Los Angeles Times

Refinery chemical is targeted

After repeated blasts at Torrance facility, elected officials call for ban of modified hydrofluor­ic acid.

- By Amina Khan amina.khan@latimes.com

The use of a hazardous chemical at the Torrance Refining Co. should be eliminated in the wake of repeated fires and explosions that have occurred at the facility in recent years, elected officials and community activists said at a news conference Saturday morning.

The news conference took place outside the Torrance Marriott shortly before the South Coast Air Quality Management District began an investigat­ive hearing on the effects on air quality at the Torrance refinery in the wake of what they termed “repeated breakdowns and associated flaring.”

In February, firefighte­rs were called to put out a blaze at the former Exxon Mobil facility, now owned by New Jersey-based PBF Energy Inc. The fire occurred on the two-year anniversar­y of a major explosion that halted most of the refinery’s operations for well over a year.

The ensuing investigat­ion by the U.S. Chemical Safety Board revealed that a piece of equipment nearly crashed into a tank holding tens of thousands of pounds of modified hydrofluor­ic acid — a chemical that, according to the agency, could have produced a toxic cloud that could have caused “serious injury or death to many community members.”

Speaking at the news conference, state Assemblyma­n Al Muratsuchi (D-Torrance) said he had introduced a package of bills last month to address the safety concerns surroundin­g the plant, including eliminatin­g the use of modified hydrofluor­ic acid in California refineries; requiring refineries to build a more effective community alert system and to install air quality monitors in neighborho­ods around refineries; increasing the number of state safety inspectors; and establishi­ng a state interagenc­y task force on refinery safety.

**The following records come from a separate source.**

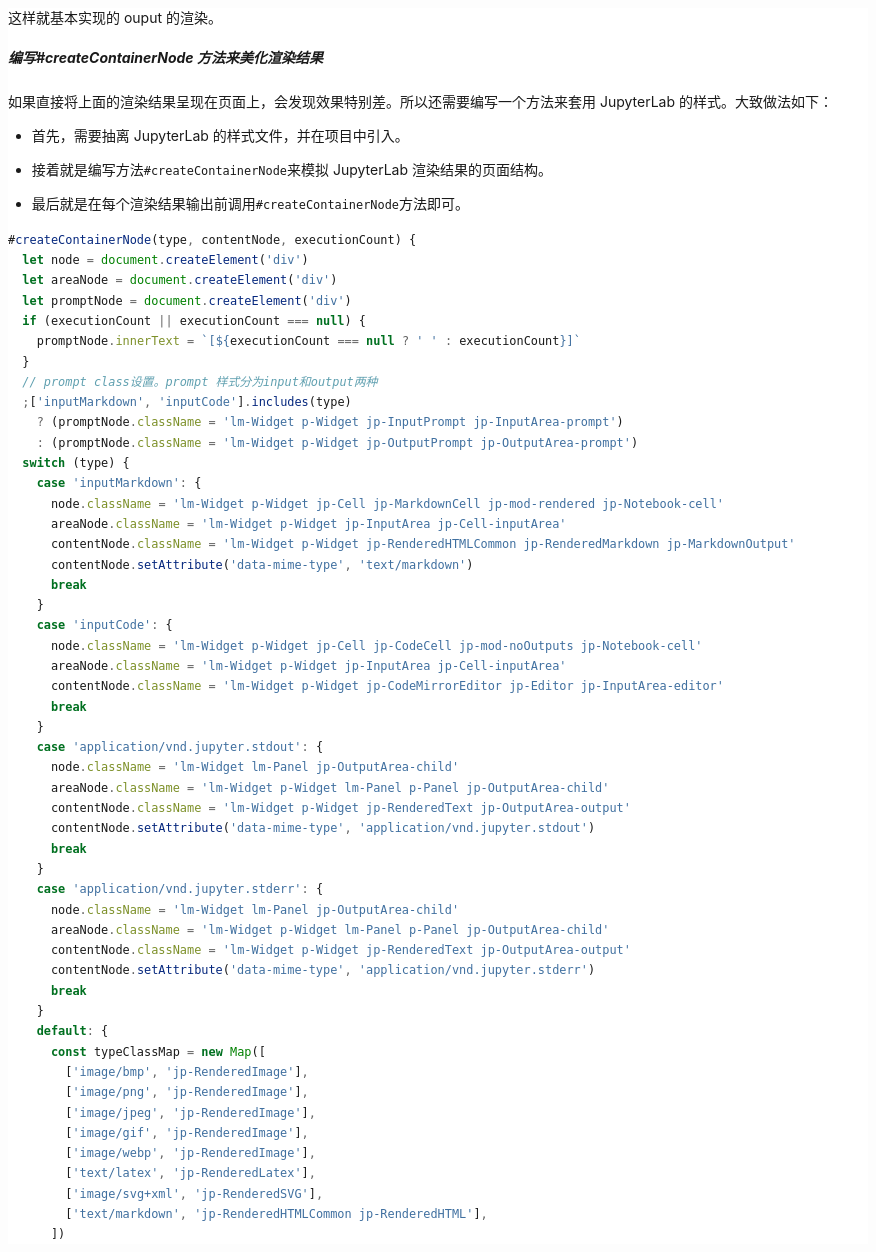 这样就基本实现的 ouput 的渲染。

##### 编写#createContainerNode 方法来美化渲染结果

如果直接将上面的渲染结果呈现在页面上，会发现效果特别差。所以还需要编写一个方法来套用 JupyterLab 的样式。大致做法如下：

- 首先，需要抽离 JupyterLab 的样式文件，并在项目中引入。

- 接着就是编写方法`#createContainerNode`来模拟 JupyterLab 渲染结果的页面结构。

- 最后就是在每个渲染结果输出前调用`#createContainerNode`方法即可。

```js
#createContainerNode(type, contentNode, executionCount) {
  let node = document.createElement('div')
  let areaNode = document.createElement('div')
  let promptNode = document.createElement('div')
  if (executionCount || executionCount === null) {
    promptNode.innerText = `[${executionCount === null ? ' ' : executionCount}]`
  }
  // prompt class设置。prompt 样式分为input和output两种
  ;['inputMarkdown', 'inputCode'].includes(type)
    ? (promptNode.className = 'lm-Widget p-Widget jp-InputPrompt jp-InputArea-prompt')
    : (promptNode.className = 'lm-Widget p-Widget jp-OutputPrompt jp-OutputArea-prompt')
  switch (type) {
    case 'inputMarkdown': {
      node.className = 'lm-Widget p-Widget jp-Cell jp-MarkdownCell jp-mod-rendered jp-Notebook-cell'
      areaNode.className = 'lm-Widget p-Widget jp-InputArea jp-Cell-inputArea'
      contentNode.className = 'lm-Widget p-Widget jp-RenderedHTMLCommon jp-RenderedMarkdown jp-MarkdownOutput'
      contentNode.setAttribute('data-mime-type', 'text/markdown')
      break
    }
    case 'inputCode': {
      node.className = 'lm-Widget p-Widget jp-Cell jp-CodeCell jp-mod-noOutputs jp-Notebook-cell'
      areaNode.className = 'lm-Widget p-Widget jp-InputArea jp-Cell-inputArea'
      contentNode.className = 'lm-Widget p-Widget jp-CodeMirrorEditor jp-Editor jp-InputArea-editor'
      break
    }
    case 'application/vnd.jupyter.stdout': {
      node.className = 'lm-Widget lm-Panel jp-OutputArea-child'
      areaNode.className = 'lm-Widget p-Widget lm-Panel p-Panel jp-OutputArea-child'
      contentNode.className = 'lm-Widget p-Widget jp-RenderedText jp-OutputArea-output'
      contentNode.setAttribute('data-mime-type', 'application/vnd.jupyter.stdout')
      break
    }
    case 'application/vnd.jupyter.stderr': {
      node.className = 'lm-Widget lm-Panel jp-OutputArea-child'
      areaNode.className = 'lm-Widget p-Widget lm-Panel p-Panel jp-OutputArea-child'
      contentNode.className = 'lm-Widget p-Widget jp-RenderedText jp-OutputArea-output'
      contentNode.setAttribute('data-mime-type', 'application/vnd.jupyter.stderr')
      break
    }
    default: {
      const typeClassMap = new Map([
        ['image/bmp', 'jp-RenderedImage'],
        ['image/png', 'jp-RenderedImage'],
        ['image/jpeg', 'jp-RenderedImage'],
        ['image/gif', 'jp-RenderedImage'],
        ['image/webp', 'jp-RenderedImage'],
        ['text/latex', 'jp-RenderedLatex'],
        ['image/svg+xml', 'jp-RenderedSVG'],
        ['text/markdown', 'jp-RenderedHTMLCommon jp-RenderedHTML'],
      ])
```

“The Torrance refinery must make public safety their No. 1 priority,” Muratsuchi said, adding that he had lived just a few miles from the refinery at the time of the 2015 explosion.

Los Angeles County Supervisor Janice Hahn, whose district includes the Torrance refinery and the Valero refinery in Wilmington, both of which use modified hydrofluor­ic acid, said she asked the county Department of Public Health what the dangers of this chemical were.

Among them, she said, are that inhalation of the chemical causes blood and fluid to build up in the lungs, “essentiall­y drowning the person who comes into contact,” she said.

Catherine Leys of the group Families Lobbying Against Refinery Exposures and Torrance City Councilmen Tim Goodrich and Kurt Weideman also spoke at the news briefing.

“It is not enough to say in 30 years we have never had an incident beyond the fence line,” Weideman said, adding that he would “use my position as a Torrance council member as a bully pulpit, because I believe that history is on our side.”

In a recent opinion piece in the Daily Breeze, Jeffrey Dill, president of PBF Energy Western Region, pushed back against a proposed ban on the chemical.

“Scientific­ally valid analysis, a thorough and thoughtful review process and stakeholde­r input must be used to temper the emotion, misinforma­tion and hasty decision-making that has been influencin­g public dialogue on this topic,” he wrote.